The researchers also compared four specific detection algorithms. The first used hospital admissions data from a single day; the second used a moving daily average that gave greater weight to more recent data; the third used cumulative deviations from a constant expected value; and the fourth used cumulative deviations from an expected value that is adjusted for seasonal variation in flu symptoms.
The analysis found that all of the algorithms were equally effective in detecting a fast-spreading agent (one in which all simulated new cases were spread over three days—see Figure 1). However, the more sophisticated statistical methods had a higher probability of detecting a slow-moving attack (in which simulated new cases were spread over nine days—see Figure 2). Conceivably, this performance could be improved by monitoring a less common syndrome, pooling data across multiple hospitals, analyzing more indicators or hospitals, or studying geographic patterns. However, additional data or more comprehensive analysis would confront new trade-offs among the sensitivity and timeliness of detection and the false positive rate.

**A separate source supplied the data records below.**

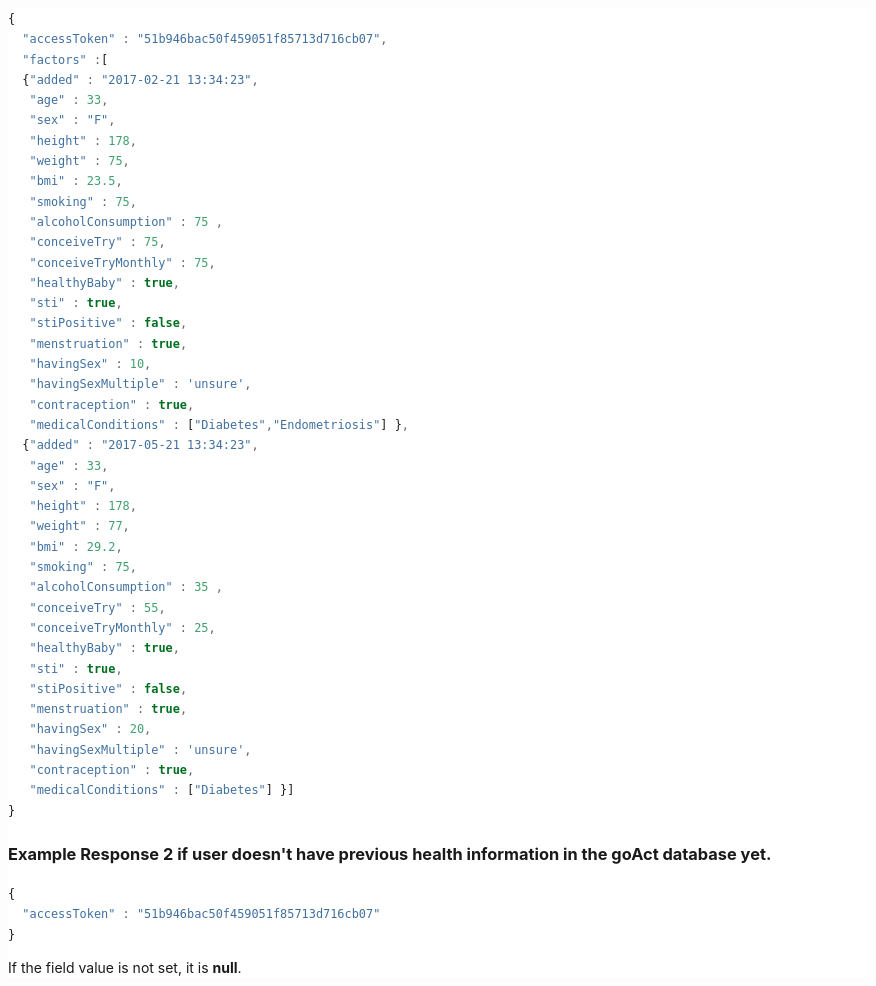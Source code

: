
 ```javascript
{     
  "accessToken" : "51b946bac50f459051f85713d716cb07",
  "factors" :[
  {"added" : "2017-02-21 13:34:23",
   "age" : 33,
   "sex" : "F",
   "height" : 178, 
   "weight" : 75,
   "bmi" : 23.5,
   "smoking" : 75,
   "alcoholConsumption" : 75 ,
   "conceiveTry" : 75,
   "conceiveTryMonthly" : 75,
   "healthyBaby" : true,
   "sti" : true,
   "stiPositive" : false,
   "menstruation" : true,
   "havingSex" : 10,
   "havingSexMultiple" : 'unsure',
   "contraception" : true,
   "medicalConditions" : ["Diabetes","Endometriosis"] },
  {"added" : "2017-05-21 13:34:23",
   "age" : 33,
   "sex" : "F",
   "height" : 178, 
   "weight" : 77,
   "bmi" : 29.2,
   "smoking" : 75,
   "alcoholConsumption" : 35 ,
   "conceiveTry" : 55,
   "conceiveTryMonthly" : 25,
   "healthyBaby" : true,
   "sti" : true,
   "stiPositive" : false,
   "menstruation" : true,
   "havingSex" : 20,
   "havingSexMultiple" : 'unsure',
   "contraception" : true,
   "medicalConditions" : ["Diabetes"] }]
}
```

### Example Response 2 if user doesn't have previous health information in the goAct database yet.

```javascript
{ 
  "accessToken" : "51b946bac50f459051f85713d716cb07"
}
```

If the field value is not set, it is **null**.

No matter how well a syndromic surveillance system performs, its benefits ultimately depend on how effectively it is integrated into the broader public health system. Syndromic surveillance only sets off alarms. A process for investigating such alarms and responding effectively must be in place beforehand. Physicians, in particular, are essential for active surveillance of symptoms (in which physicians can report symptoms directly to public health officials), epidemiologic investigations, or large-scale responses such as inoculation or other prophylactic efforts. One way of integrating surveillance more effectively into the public health system could be to increase physician involvement, which some syndromic surveillance systems tend to minimize.
Given that syndromic surveillance is still relatively untested, city and state health departments should be cautious about investing in costly new syndromic surveillance systems. In the meantime, researchers need to learn more about what data to monitor and how to analyze them. Metrics for measuring system performance must also be developed and refined. Given that bioterror events are rare, assessing system performance under real conditions requires considerable creativity. One approach might be to assess how effectively existing systems have detected natural disease outbreaks. Indeed, if these systems prove useful for detecting naturally occurring outbreaks or the beginning of the annual flu season, their public benefit would increase substantially. Their potential beyond bioterrorism may make syndromic surveillance systems worth the investment.
These findings should not be generalized to cast doubt on the value of information technology for strengthening public health. Beyond syndromic surveillance per se, information technology can significantly improve public health practice. Communications systems, for instance, can make it easier for physicians and laboratories to report suspicious cases quickly and efficiently, and database systems can help epidemiologists manage their investigation of an outbreak.